═══ Data for this task

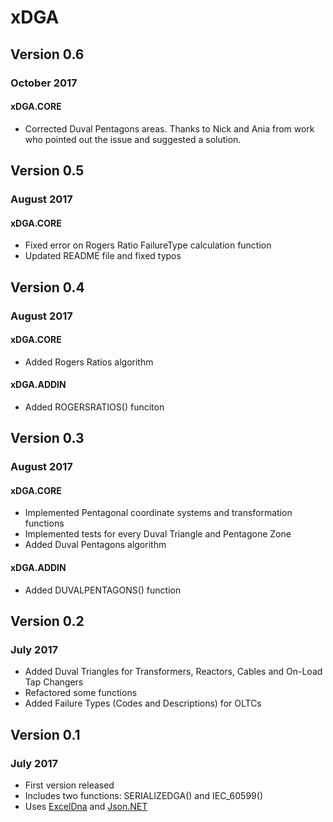 # xDGA

## Version 0.6
### October 2017

#### xDGA.CORE
* Corrected Duval Pentagons areas. Thanks to Nick and Ania from work who
  pointed out the issue and suggested a solution.

## Version 0.5
### August 2017

#### xDGA.CORE
* Fixed error on Rogers Ratio FailureType calculation function
* Updated README file and fixed typos

## Version 0.4
### August 2017

#### xDGA.CORE
* Added Rogers Ratios algorithm

#### xDGA.ADDIN
* Added ROGERSRATIOS() funciton

## Version 0.3
### August 2017

#### xDGA.CORE
* Implemented Pentagonal coordinate systems and transformation functions
* Implemented tests for every Duval Triangle and Pentagone Zone
* Added Duval Pentagons algorithm

#### xDGA.ADDIN
* Added DUVALPENTAGONS() function

## Version 0.2
### July 2017

* Added Duval Triangles for Transformers, Reactors, Cables and On-Load Tap Changers
* Refactored some functions
* Added Failure Types (Codes and Descriptions) for OLTCs

## Version 0.1
### July 2017

* First version released
* Includes two functions: SERIALIZEDGA() and IEC_60599()
* Uses [ExcelDna](https://excel-dna.net/) and [Json.NET](http://www.newtonsoft.com/json)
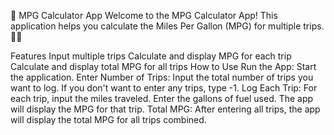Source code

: 📘 MPG Calculator App
Welcome to the MPG Calculator App! This application helps you calculate the Miles Per Gallon (MPG) for multiple trips. 🚗⛽

Features
Input multiple trips
Calculate and display MPG for each trip
Calculate and display total MPG for all trips
How to Use
Run the App: Start the application.
Enter Number of Trips: Input the total number of trips you want to log. If you don't want to enter any trips, type -1.
Log Each Trip:
For each trip, input the miles traveled.
Enter the gallons of fuel used.
The app will display the MPG for that trip.
Total MPG: After entering all trips, the app will display the total MPG for all trips combined.
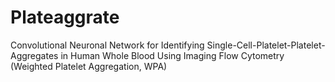 # Plateaggrate
Convolutional Neuronal Network for Identifying Single-Cell-Platelet-Platelet-Aggregates in Human Whole Blood Using Imaging Flow Cytometry (Weighted Platelet Aggregation, WPA)
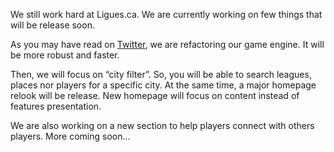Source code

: We still work hard at Ligues.ca. We are currently working on few things that will be release soon.

As you may have read on [Twitter](https://www.twitter.com/Lygue), we are refactoring our game engine. It will be more robust and faster.

Then, we will focus on “city filter”. So, you will be able to search leagues, places nor players for a specific city. At the same time, a major homepage relook will be release. New homepage will focus on content instead of features presentation.

We are also working on a new section to help players connect with others players. More coming soon...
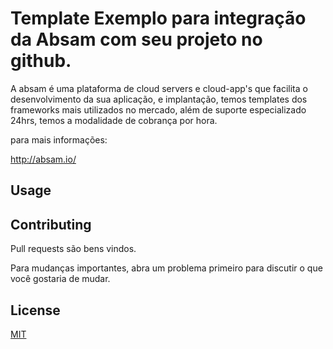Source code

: # Template Exemplo para integração da Absam com seu projeto no github.

A absam é uma plataforma de cloud servers e cloud-app's que facilita o desenvolvimento da sua aplicação, e implantação, temos templates dos frameworks mais utilizados no mercado, além de suporte especializado 24hrs, temos a modalidade de cobrança por hora.

para mais informações:

http://absam.io/

## Usage


## Contributing
Pull requests são bens vindos.

Para mudanças importantes, abra um problema primeiro para discutir o que você gostaria de mudar.

## License
[MIT](https://choosealicense.com/licenses/mit/)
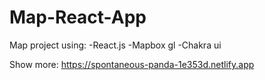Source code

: # Map-React-App
Map project using: 
-React.js
-Mapbox gl
-Chakra ui

Show more: https://spontaneous-panda-1e353d.netlify.app

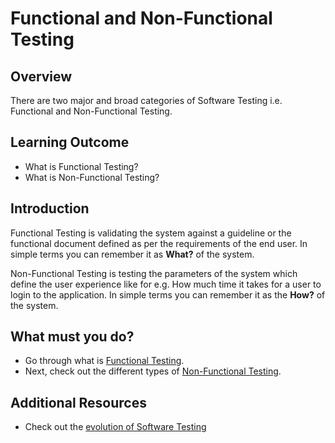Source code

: # Functional and Non-Functional Testing

## Overview

There are two major and broad categories of Software Testing i.e. Functional and Non-Functional Testing.
   

## Learning Outcome

- What is Functional Testing?
- What is Non-Functional Testing?

## Introduction
Functional Testing is validating the system against a guideline or the functional document defined as per the requirements of the end user. In simple terms you can remember it as **What?** of the system.

Non-Functional Testing is testing the parameters of the system which define the user experience like for e.g. How much time it takes for a user to login to the application. In simple terms you can remember it as the **How?** of the system.

## What must you do?
- Go through what is [Functional Testing](http://softwaretestingfundamentals.com/functional-testing/).
- Next, check out the different types of [Non-Functional Testing](https://www.guru99.com/non-functional-testing.html).

## Additional Resources
- Check out the [evolution of Software Testing](http://www.testingreferences.com/testinghistory.php)

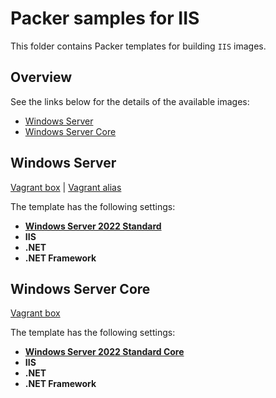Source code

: # Packer samples for IIS

This folder contains Packer templates for building `IIS` images.

## Overview

See the links below for the details of the available images:

- [Windows Server](#windows-server)
- [Windows Server Core](#windows-server-core)

## Windows Server

[Vagrant box](https://portal.cloud.hashicorp.com/vagrant/discover/gusztavvargadr/iis-windows-server) | [Vagrant alias](https://portal.cloud.hashicorp.com/vagrant/discover/gusztavvargadr/iis)  

The template has the following settings:

- [**Windows Server 2022 Standard**](../windows-server/README.md#2022-standard)
- **IIS**
- **.NET**
- **.NET Framework**

## Windows Server Core

[Vagrant box](https://portal.cloud.hashicorp.com/vagrant/discover/gusztavvargadr/iis-windows-server-core)  

The template has the following settings:

- [**Windows Server 2022 Standard Core**](../windows-server/README.md#2022-standard-core)
- **IIS**
- **.NET**
- **.NET Framework**
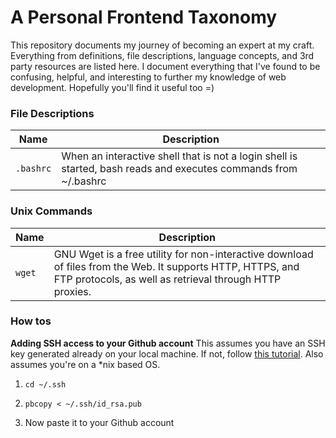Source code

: A Personal Frontend Taxonomy
============================
This repository documents my journey of becoming an expert at my craft. Everything from definitions, file descriptions, language concepts, and 3rd party resources are listed here. I document everything that I've found to be confusing, helpful, and interesting to further my knowledge of web development. Hopefully you'll find it useful too =)

### File Descriptions
| Name | Description 								|
| --------------- | ----------- |
| `.bashrc`			| When an interactive shell that is not a login shell is started, bash reads and executes commands from ~/.bashrc

### Unix Commands
| Name | Description 								|
| --------------- | ----------- |
| `wget`			| GNU Wget is a free utility for non-interactive download of files from the Web. It supports HTTP, HTTPS, and FTP protocols, as well as retrieval through HTTP proxies.

### How tos
**Adding SSH access to your Github account**
This assumes you have an SSH key generated already on your local machine. If not, follow [this tutorial](http://git-scm.com/book/en/Git-on-the-Server-Generating-Your-SSH-Public-Key). Also assumes you're on a *nix based OS.

1. `cd ~/.ssh`

2. `pbcopy < ~/.ssh/id_rsa.pub`

3. Now paste it to your Github account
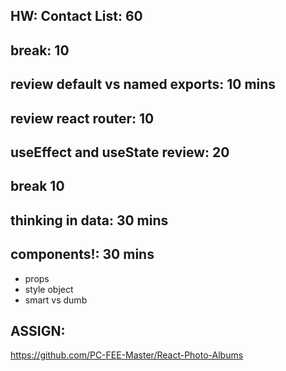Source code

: ## HW: Contact List: 60

## break: 10

## review default vs named exports: 10 mins
## review react router: 10

## useEffect and useState review: 20

## break 10

## thinking in data: 30 mins
## components!: 30 mins
- props
- style object
- smart vs dumb

## ASSIGN:

https://github.com/PC-FEE-Master/React-Photo-Albums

══════

• Exercise goal
Please copy the data shown above precisely, leaving the images out.

• Reply to the exercise
 # xDGA

## Version 0.6
### October 2017

#### xDGA.CORE
* Corrected Duval Pentagons areas. Thanks to Nick and Ania from work who
  pointed out the issue and suggested a solution.

## Version 0.5
### August 2017

#### xDGA.CORE
* Fixed error on Rogers Ratio FailureType calculation function
* Updated README file and fixed typos

## Version 0.4
### August 2017

#### xDGA.CORE
* Added Rogers Ratios algorithm

#### xDGA.ADDIN
* Added ROGERSRATIOS() funciton

## Version 0.3
### August 2017

#### xDGA.CORE
* Implemented Pentagonal coordinate systems and transformation functions
* Implemented tests for every Duval Triangle and Pentagone Zone
* Added Duval Pentagons algorithm

#### xDGA.ADDIN
* Added DUVALPENTAGONS() function

## Version 0.2
### July 2017

* Added Duval Triangles for Transformers, Reactors, Cables and On-Load Tap Changers
* Refactored some functions
* Added Failure Types (Codes and Descriptions) for OLTCs

## Version 0.1
### July 2017

* First version released
* Includes two functions: SERIALIZEDGA() and IEC_60599()
* Uses [ExcelDna](https://excel-dna.net/) and [Json.NET](http://www.newtonsoft.com/json)
Source code

: 📘 MPG Calculator App
Welcome to the MPG Calculator App! This application helps you calculate the Miles Per Gallon (MPG) for multiple trips. 🚗⛽

Features
Input multiple trips
Calculate and display MPG for each trip
Calculate and display total MPG for all trips
How to Use
Run the App: Start the application.
Enter Number of Trips: Input the total number of trips you want to log. If you don't want to enter any trips, type -1.
Log Each Trip:
For each trip, input the miles traveled.
Enter the gallons of fuel used.
The app will display the MPG for that trip.
Total MPG: After entering all trips, the app will display the total MPG for all trips combined.
 # Plateaggrate
Convolutional Neuronal Network for Identifying Single-Cell-Platelet-Platelet-Aggregates in Human Whole Blood Using Imaging Flow Cytometry (Weighted Platelet Aggregation, WPA)
Source code

: We still work hard at Ligues.ca. We are currently working on few things that will be release soon.

As you may have read on [Twitter](https://www.twitter.com/Lygue), we are refactoring our game engine. It will be more robust and faster.

Then, we will focus on “city filter”. So, you will be able to search leagues, places nor players for a specific city. At the same time, a major homepage relook will be release. New homepage will focus on content instead of features presentation.

We are also working on a new section to help players connect with others players. More coming soon...
Source code

: # Template Exemplo para integração da Absam com seu projeto no github.

A absam é uma plataforma de cloud servers e cloud-app's que facilita o desenvolvimento da sua aplicação, e implantação, temos templates dos frameworks mais utilizados no mercado, além de suporte especializado 24hrs, temos a modalidade de cobrança por hora.

para mais informações:

http://absam.io/

## Usage


## Contributing
Pull requests são bens vindos.

Para mudanças importantes, abra um problema primeiro para discutir o que você gostaria de mudar.

## License
[MIT](https://choosealicense.com/licenses/mit/)
Source code

: # Map-React-App
Map project using: 
-React.js
-Mapbox gl
-Chakra ui

Show more: https://spontaneous-panda-1e353d.netlify.app

Source code

: # Functional and Non-Functional Testing

## Overview

There are two major and broad categories of Software Testing i.e. Functional and Non-Functional Testing.
   

## Learning Outcome

- What is Functional Testing?
- What is Non-Functional Testing?

## Introduction
Functional Testing is validating the system against a guideline or the functional document defined as per the requirements of the end user. In simple terms you can remember it as **What?** of the system.

Non-Functional Testing is testing the parameters of the system which define the user experience like for e.g. How much time it takes for a user to login to the application. In simple terms you can remember it as the **How?** of the system.

## What must you do?
- Go through what is [Functional Testing](http://softwaretestingfundamentals.com/functional-testing/).
- Next, check out the different types of [Non-Functional Testing](https://www.guru99.com/non-functional-testing.html).

## Additional Resources
- Check out the [evolution of Software Testing](http://www.testingreferences.com/testinghistory.php)

Source code

: # Packer samples for IIS

This folder contains Packer templates for building `IIS` images.

## Overview

See the links below for the details of the available images:

- [Windows Server](#windows-server)
- [Windows Server Core](#windows-server-core)

## Windows Server

[Vagrant box](https://portal.cloud.hashicorp.com/vagrant/discover/gusztavvargadr/iis-windows-server) | [Vagrant alias](https://portal.cloud.hashicorp.com/vagrant/discover/gusztavvargadr/iis)  

The template has the following settings:

- [**Windows Server 2022 Standard**](../windows-server/README.md#2022-standard)
- **IIS**
- **.NET**
- **.NET Framework**

## Windows Server Core

[Vagrant box](https://portal.cloud.hashicorp.com/vagrant/discover/gusztavvargadr/iis-windows-server-core)  

The template has the following settings:

- [**Windows Server 2022 Standard Core**](../windows-server/README.md#2022-standard-core)
- **IIS**
- **.NET**
- **.NET Framework**
Source code

: A Personal Frontend Taxonomy
============================
This repository documents my journey of becoming an expert at my craft. Everything from definitions, file descriptions, language concepts, and 3rd party resources are listed here. I document everything that I've found to be confusing, helpful, and interesting to further my knowledge of web development. Hopefully you'll find it useful too =)

### File Descriptions
| Name | Description 								|
| --------------- | ----------- |
| `.bashrc`			| When an interactive shell that is not a login shell is started, bash reads and executes commands from ~/.bashrc

### Unix Commands
| Name | Description 								|
| --------------- | ----------- |
| `wget`			| GNU Wget is a free utility for non-interactive download of files from the Web. It supports HTTP, HTTPS, and FTP protocols, as well as retrieval through HTTP proxies.

### How tos
**Adding SSH access to your Github account**
This assumes you have an SSH key generated already on your local machine. If not, follow [this tutorial](http://git-scm.com/book/en/Git-on-the-Server-Generating-Your-SSH-Public-Key). Also assumes you're on a *nix based OS.

1. `cd ~/.ssh`

2. `pbcopy < ~/.ssh/id_rsa.pub`

3. Now paste it to your Github account
Source code

: ## HW: Contact List: 60

## break: 10

## review default vs named exports: 10 mins
## review react router: 10

## useEffect and useState review: 20

## break 10

## thinking in data: 30 mins
## components!: 30 mins
- props
- style object
- smart vs dumb

## ASSIGN:

https://github.com/PC-FEE-Master/React-Photo-Albums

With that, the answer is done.